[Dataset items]
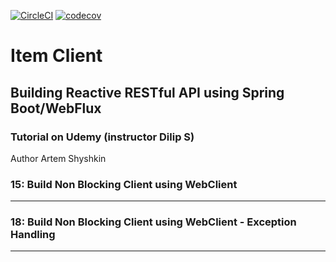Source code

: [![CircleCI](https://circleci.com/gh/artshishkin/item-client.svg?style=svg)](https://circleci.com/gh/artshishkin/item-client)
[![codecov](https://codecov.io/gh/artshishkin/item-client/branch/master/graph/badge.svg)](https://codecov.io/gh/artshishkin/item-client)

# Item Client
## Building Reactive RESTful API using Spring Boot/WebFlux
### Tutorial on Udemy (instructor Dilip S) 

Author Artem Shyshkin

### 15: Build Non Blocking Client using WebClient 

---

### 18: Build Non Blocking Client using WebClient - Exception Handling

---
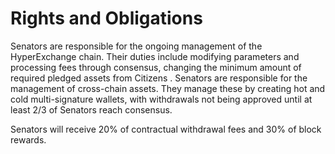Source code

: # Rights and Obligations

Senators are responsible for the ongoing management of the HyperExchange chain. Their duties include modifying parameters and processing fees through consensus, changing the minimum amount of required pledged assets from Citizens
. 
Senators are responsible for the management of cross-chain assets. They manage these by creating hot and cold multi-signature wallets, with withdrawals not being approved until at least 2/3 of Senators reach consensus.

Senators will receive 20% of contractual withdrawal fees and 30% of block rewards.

==

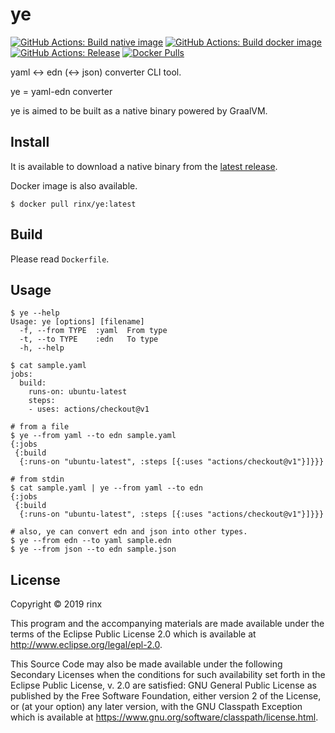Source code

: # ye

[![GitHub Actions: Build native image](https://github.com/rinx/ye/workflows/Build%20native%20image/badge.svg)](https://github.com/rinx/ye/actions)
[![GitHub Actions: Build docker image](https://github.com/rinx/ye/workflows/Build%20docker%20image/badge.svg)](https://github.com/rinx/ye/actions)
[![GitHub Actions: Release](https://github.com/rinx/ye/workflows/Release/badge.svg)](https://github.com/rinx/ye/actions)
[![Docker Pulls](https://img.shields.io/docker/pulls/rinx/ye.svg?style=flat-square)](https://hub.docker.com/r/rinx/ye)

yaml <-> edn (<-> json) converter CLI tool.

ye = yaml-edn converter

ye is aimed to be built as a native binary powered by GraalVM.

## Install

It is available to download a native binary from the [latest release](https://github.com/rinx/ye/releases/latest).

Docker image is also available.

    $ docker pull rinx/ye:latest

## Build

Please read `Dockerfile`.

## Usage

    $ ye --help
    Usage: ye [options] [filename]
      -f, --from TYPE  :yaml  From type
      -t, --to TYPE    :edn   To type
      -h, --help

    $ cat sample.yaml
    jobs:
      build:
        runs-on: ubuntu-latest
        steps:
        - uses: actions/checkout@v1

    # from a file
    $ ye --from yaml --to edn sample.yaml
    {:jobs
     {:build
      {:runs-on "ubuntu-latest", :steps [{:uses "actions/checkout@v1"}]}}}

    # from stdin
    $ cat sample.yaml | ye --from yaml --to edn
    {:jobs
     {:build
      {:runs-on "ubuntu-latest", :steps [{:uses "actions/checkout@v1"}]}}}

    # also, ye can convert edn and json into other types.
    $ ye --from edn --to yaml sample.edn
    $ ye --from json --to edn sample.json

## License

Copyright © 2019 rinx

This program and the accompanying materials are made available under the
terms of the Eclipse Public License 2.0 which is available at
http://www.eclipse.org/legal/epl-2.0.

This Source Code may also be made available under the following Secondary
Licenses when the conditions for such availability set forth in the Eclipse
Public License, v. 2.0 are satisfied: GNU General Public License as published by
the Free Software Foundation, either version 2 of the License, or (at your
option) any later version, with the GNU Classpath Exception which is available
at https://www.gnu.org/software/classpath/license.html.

EXERCISE DESCRIPTION: Could you write out, exactly as they stand, only the lines above that begin at the line with "Licenses when the" and stop after the line with "at https://www.gnu.org/software/classpath/license.html."?

SOLUTION:
Licenses when the conditions for such availability set forth in the Eclipse
Public License, v. 2.0 are satisfied: GNU General Public License as published by
the Free Software Foundation, either version 2 of the License, or (at your
option) any later version, with the GNU Classpath Exception which is available
at https://www.gnu.org/software/classpath/license.html.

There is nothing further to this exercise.